- Task material:

*****

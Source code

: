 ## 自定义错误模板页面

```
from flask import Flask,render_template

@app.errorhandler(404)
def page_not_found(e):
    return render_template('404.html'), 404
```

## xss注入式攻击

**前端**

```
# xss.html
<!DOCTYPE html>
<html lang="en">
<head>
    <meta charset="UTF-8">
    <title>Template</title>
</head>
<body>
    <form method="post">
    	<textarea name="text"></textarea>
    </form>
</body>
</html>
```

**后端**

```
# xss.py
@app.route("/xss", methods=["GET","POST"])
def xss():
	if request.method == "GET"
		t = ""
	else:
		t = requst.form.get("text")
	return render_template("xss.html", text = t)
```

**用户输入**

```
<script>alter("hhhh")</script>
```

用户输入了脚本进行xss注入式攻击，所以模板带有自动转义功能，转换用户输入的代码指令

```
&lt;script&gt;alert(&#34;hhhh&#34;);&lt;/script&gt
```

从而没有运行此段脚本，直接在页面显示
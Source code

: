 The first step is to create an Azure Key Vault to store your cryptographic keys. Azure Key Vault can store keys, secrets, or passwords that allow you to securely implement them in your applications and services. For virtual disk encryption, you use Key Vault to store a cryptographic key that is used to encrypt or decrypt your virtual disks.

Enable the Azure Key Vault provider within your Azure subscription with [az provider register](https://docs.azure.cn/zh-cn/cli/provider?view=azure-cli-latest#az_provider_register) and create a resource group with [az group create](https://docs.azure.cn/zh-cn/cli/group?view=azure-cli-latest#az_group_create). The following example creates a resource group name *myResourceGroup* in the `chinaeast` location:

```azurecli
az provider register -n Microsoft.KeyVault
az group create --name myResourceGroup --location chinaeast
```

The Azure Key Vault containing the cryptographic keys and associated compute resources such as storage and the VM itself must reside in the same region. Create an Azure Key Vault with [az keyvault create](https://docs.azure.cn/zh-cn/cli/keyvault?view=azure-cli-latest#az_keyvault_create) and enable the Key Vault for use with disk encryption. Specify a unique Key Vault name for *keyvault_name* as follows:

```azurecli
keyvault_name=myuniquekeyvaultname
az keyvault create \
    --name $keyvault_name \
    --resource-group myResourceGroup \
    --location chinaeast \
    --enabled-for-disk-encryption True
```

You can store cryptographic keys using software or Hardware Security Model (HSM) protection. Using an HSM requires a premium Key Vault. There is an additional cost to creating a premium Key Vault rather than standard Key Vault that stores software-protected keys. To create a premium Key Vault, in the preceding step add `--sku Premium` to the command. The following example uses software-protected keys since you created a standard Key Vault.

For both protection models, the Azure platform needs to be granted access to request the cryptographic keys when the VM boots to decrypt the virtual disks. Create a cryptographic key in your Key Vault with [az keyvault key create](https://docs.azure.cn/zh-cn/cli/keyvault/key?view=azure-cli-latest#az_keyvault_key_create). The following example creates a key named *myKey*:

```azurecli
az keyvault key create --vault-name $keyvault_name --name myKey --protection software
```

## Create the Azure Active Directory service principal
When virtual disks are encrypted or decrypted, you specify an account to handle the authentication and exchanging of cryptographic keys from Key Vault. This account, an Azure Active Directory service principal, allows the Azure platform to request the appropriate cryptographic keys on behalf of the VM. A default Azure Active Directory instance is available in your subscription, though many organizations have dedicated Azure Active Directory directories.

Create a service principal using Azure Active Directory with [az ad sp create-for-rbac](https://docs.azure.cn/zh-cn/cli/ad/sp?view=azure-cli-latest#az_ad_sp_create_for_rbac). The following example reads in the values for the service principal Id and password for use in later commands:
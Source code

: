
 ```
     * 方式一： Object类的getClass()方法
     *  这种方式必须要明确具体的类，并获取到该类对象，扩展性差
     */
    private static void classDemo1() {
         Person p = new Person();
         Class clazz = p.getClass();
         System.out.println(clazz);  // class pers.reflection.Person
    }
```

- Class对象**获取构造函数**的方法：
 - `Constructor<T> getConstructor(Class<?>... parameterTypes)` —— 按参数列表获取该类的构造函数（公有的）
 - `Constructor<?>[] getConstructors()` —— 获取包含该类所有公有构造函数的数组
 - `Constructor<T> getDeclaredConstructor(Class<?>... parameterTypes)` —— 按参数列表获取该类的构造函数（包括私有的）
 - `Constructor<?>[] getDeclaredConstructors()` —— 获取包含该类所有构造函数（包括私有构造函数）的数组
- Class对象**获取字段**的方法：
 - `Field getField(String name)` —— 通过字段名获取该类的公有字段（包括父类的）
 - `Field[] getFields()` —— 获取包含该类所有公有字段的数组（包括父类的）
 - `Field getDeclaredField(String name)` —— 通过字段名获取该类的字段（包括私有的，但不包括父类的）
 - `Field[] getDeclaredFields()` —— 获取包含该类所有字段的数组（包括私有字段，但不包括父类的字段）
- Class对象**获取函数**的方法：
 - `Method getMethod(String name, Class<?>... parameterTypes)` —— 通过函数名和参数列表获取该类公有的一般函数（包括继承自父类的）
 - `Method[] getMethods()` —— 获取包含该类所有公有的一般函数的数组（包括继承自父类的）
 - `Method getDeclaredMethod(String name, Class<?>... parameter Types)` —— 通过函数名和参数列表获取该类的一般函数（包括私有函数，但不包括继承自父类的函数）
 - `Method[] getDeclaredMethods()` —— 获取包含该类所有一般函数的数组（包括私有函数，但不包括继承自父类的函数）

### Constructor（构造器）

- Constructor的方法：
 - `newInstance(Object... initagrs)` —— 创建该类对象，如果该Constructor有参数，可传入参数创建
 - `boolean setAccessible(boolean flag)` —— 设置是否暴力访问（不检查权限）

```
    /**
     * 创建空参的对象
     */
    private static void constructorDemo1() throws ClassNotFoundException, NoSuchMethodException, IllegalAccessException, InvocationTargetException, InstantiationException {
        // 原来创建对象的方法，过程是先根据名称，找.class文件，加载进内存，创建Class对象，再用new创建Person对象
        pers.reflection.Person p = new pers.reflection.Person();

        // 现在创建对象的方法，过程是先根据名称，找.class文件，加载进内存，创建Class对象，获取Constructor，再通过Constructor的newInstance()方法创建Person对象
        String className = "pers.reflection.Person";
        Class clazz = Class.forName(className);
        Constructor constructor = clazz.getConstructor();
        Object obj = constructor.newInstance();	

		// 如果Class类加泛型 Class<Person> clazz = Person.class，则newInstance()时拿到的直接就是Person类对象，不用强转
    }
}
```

*****

- Task directions: Where a line of the records contains the word "clazz", copy that line.

- Exercise response:
         Class clazz = p.getClass();
         System.out.println(clazz);  // class pers.reflection.Person
        Class clazz = Class.forName(className);
        Constructor constructor = clazz.getConstructor();
		// 如果Class类加泛型 Class<Person> clazz = Person.class，则newInstance()时拿到的直接就是Person类对象，不用强转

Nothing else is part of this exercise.